C’est un revers de plus de l’Etat du Sénégal à l’échelle internationale. Le Comité des droits de l’Homme de l’Onu exige une procédure permettant une «révision effective et substantielle de la déclaration de culpabilité» prononcée à l’endroit de Karim Wade par la Cour de répression de l’enrichissement illicite (Crei) et par la Cour suprême. Pour le comité, cela «doit permettre d’évaluer les éléments de preuve et de faits et non se borner à une révision limitée aux aspects de droit». Même si, rappelle cet organe de l’Onu dans sa décision, le Pacte des droits civils et politiques «n’exige pas un nouveau procès sur les faits de la cause».
Poursuivi pour enrichissement illicite, Karim Wade, arrêté le 17 avril 2013, a été condamné à 6 ans de prison ferme et à une amende de 138 milliards de francs Cfa, le 23 mars 2015. Une peine qui sera confirmée par la Cour suprême le 20 août de la même année. «Le comité, après un examen minutieux de la décision de la Cour suprême, constate toutefois que la cour a renvoyé aux constations factuelles de la Crei et a écarté tous les moyens et arguments de l’auteur visant à discuter des éléments de preuve et faits soumis à l’application souveraine des juges de la Crei, le cantonnant à un rôle d’examen sur les seuls points de droit. Il ressort de la lecture de l’arrêt que la Cour suprême n’a pas procédé à l’évaluation des éléments de preuve et de fait par la Crei», a déploré l’organe onusien chargé de veiller au respect du Pacte des droits civils et politiques par les Etats parties.

«Violations»
Ainsi, le comité «ne saurait accueillir l’argument de l’Etat partie selon lequel le pourvoi en cassation devant la Cour suprême est constitutif d’un examen par une juridiction supérieure conforme à l’article 14, paragraphe 5 du pacte». Il rappelle au passage son observation générale No 32 selon laquelle, «une révision qui concerne uniquement les aspects formels ou juridiques du verdict sans tenir compte des faits, n’est pas suffisante en vertu du pacte». A la lumière de son argumentation, le Comité des droits de l’Homme de l’Onu «constate que les faits dont il est saisi font apparaitre des violations par l’Etat partie de l’article 14, paragraphe 5 à l’égard de Karim Meissa Wade». Ainsi, il exige du gouvernement d’assurer un «recours utile» à Wade-fils, candidat déclaré du Pds à la Présidentielle de février 2019.
Le comité reconnait l’importance de «l’objectif légitime» des Etats à lutter contre la corruption mais souligne également que ça «doit se faire dans les règles de procédure et du droit à un procès équitable». Enfin, il souhaite recevoir de l’Etat sénégalais dans «un délai de 180 jours des renseignements sur les mesures prises pour donner effet à ses constatations».

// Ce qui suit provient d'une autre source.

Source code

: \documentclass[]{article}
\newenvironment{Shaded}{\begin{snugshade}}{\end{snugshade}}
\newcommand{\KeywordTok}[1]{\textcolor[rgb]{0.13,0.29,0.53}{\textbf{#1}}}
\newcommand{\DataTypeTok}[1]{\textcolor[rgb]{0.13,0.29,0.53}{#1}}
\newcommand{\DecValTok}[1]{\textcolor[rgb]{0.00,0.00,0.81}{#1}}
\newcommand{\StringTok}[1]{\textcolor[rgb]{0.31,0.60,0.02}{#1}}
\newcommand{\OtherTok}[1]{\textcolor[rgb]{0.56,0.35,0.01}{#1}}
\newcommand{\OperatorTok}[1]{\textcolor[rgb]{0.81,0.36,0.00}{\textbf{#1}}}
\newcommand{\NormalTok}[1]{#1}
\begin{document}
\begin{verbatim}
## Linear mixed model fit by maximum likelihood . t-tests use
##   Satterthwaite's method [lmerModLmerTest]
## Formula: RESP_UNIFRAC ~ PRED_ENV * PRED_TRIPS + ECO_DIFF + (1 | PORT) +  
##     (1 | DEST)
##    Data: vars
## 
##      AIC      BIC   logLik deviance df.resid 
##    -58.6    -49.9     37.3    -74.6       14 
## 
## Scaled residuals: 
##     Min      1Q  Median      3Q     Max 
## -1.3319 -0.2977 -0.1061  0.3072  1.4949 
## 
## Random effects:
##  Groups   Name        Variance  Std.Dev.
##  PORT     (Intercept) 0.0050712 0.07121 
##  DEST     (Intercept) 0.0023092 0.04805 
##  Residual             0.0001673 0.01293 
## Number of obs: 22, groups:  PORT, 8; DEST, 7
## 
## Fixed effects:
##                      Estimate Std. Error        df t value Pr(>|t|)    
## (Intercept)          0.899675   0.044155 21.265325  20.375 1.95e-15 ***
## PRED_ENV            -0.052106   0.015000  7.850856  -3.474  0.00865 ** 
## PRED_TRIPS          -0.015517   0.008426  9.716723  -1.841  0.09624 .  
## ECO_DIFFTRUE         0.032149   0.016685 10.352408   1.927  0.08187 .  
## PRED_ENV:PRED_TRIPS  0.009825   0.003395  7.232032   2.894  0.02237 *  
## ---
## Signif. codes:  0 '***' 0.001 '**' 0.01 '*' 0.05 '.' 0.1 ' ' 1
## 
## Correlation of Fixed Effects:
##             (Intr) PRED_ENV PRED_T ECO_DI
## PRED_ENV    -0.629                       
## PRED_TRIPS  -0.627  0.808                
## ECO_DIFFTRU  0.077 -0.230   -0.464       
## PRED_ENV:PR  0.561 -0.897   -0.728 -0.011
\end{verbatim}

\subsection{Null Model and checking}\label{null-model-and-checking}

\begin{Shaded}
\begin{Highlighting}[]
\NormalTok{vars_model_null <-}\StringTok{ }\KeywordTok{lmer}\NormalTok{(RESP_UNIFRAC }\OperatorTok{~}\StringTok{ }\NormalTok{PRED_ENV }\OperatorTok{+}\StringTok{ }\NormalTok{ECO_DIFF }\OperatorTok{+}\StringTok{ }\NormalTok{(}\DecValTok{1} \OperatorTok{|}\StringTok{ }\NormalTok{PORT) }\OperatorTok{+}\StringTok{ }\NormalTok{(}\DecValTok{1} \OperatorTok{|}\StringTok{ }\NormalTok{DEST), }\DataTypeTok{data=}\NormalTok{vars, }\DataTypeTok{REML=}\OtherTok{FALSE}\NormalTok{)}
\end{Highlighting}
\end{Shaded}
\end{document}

Ismaïla M. Fall : «Ce n’est pas une décision contraignante ni obligatoire»

Epinglé pour «violations» des droits de Karim Wade dans le dossier sur l’enrichissement illicite, le gouvernement a réagi hier à travers son ministre de la Justice. Selon Ismaïla Madior Fall, les recommandations du Comité des droits de l’Homme de l’Onu «n’ont pas de valeur contraignante ni obligatoire».